Signs and symptoms of Eisenmenger syndrome include the following:
- Cyanosis (a blue tinge to the skin resulting from lack of oxygen)
- High red blood cell count
- Swollen or clubbed fingertips (clubbing)
- Fainting (also known as syncope)
- Heart failure
- Abnormal heart rhythms
- Bleeding disorders
- Coughing up blood
- Iron deficiency
- Infections (endocarditis and pneumonia)
- Kidney problems
- Stroke
- Gout (rarely) due to increased uric acid resorption and production with impaired excretion
- Gallstones
One of the most severe and common complications of Eisenmenger syndrome is cardiac arrhythmia, especially supraventricular arrhythmias. Approximately 40% of patients diagnosed with Eisenmenger syndrome were also found to have these arrhythmias during routine ECG screenings. These arrhythmias have worse prognosis in patients with Eisenmenger syndrome, compared to the general population, and can be a source of sudden cardiac death.

==Causes==
A number of congenital heart defects can cause Eisenmenger syndrome, including atrial septal defects, ventricular septal defects, patent ductus arteriosus, and more complex types of acyanotic heart disease.

==Diagnosis==
Diagnosis of Eisenmenger syndrome is typically conducted via transthoracic echocardiography, which facilitates the identification and evaluation of shunts, anatomical defects, and ventricular function. Following diagnosis, or in some cases of inconclusive diagnosis, a cardiac catheter may be used to both confirm the diagnosis and to assess the patient's pulmonary arterial pressure, an important predictive value for prognosis and treatment.

==Treatment==
If the inciting defect in the heart is identified before it causes significant pulmonary hypertension, it can normally be repaired through surgery, preventing the disease. After pulmonary hypertension is sufficient to reverse the blood flow through the defect, however, the maladaptation is considered irreversible, and a heart–lung transplant or a lung transplant with repair of the heart is the only curative option.
Transplantation is the final therapeutic option and only for patients with poor prognosis and quality of life. Timing and appropriateness of transplantation remain difficult decisions. 5-year and 10-year survival ranges between 70% and 80%, 50% and 70%, 30% and 50%, respectively. Since the average life expectancy of patients after lung transplantation is as low as 30% at 5 years, patients with reasonable functional status related to Eisenmenger syndrome have improved survival with conservative medical care compared with transplantation.

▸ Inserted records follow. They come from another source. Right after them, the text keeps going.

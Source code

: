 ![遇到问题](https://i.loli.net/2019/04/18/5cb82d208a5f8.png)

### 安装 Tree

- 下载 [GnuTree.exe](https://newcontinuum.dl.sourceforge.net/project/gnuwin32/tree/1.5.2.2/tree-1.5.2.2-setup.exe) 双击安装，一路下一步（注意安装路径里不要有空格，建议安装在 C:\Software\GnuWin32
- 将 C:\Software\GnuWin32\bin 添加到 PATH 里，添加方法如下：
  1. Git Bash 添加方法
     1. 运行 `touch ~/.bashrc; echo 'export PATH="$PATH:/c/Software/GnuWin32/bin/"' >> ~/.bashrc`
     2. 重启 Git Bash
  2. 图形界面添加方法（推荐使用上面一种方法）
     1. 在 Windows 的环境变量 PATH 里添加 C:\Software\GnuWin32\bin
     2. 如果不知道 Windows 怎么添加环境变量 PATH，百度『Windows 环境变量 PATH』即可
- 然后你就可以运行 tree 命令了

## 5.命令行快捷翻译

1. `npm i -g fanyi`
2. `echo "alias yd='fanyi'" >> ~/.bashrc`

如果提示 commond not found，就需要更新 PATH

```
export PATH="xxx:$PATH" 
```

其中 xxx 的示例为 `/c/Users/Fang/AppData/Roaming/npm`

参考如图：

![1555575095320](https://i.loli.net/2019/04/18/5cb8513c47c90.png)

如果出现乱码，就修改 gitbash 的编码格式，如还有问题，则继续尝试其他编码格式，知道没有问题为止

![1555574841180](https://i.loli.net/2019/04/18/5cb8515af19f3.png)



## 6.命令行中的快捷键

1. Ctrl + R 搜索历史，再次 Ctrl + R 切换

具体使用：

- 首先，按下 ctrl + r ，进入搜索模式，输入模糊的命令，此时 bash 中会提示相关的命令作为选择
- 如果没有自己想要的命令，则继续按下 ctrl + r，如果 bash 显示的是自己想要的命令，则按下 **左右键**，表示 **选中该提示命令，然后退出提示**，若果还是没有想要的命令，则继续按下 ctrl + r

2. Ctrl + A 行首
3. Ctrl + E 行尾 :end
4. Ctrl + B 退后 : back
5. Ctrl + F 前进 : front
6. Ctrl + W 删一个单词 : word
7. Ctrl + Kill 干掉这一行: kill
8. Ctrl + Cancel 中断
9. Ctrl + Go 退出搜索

Various medicines and therapies for pulmonary hypertension are under investigation for treatment of the symptoms.

Antiarrhythmic drugs are important for many patients with Eisenmenger syndrome, as evidence suggests that arrhythmia-induced sudden cardiac death may be the leading cause of death among patients with the disease. These therapies generally aim to restore and maintain sinus rhythm, but the specific interventions chosen will depend on the nature of the patient's arrhythmia.

==Etymology==
Eisenmenger syndrome was named by Paul Wood after Victor Eisenmenger, who first described the condition in 1897.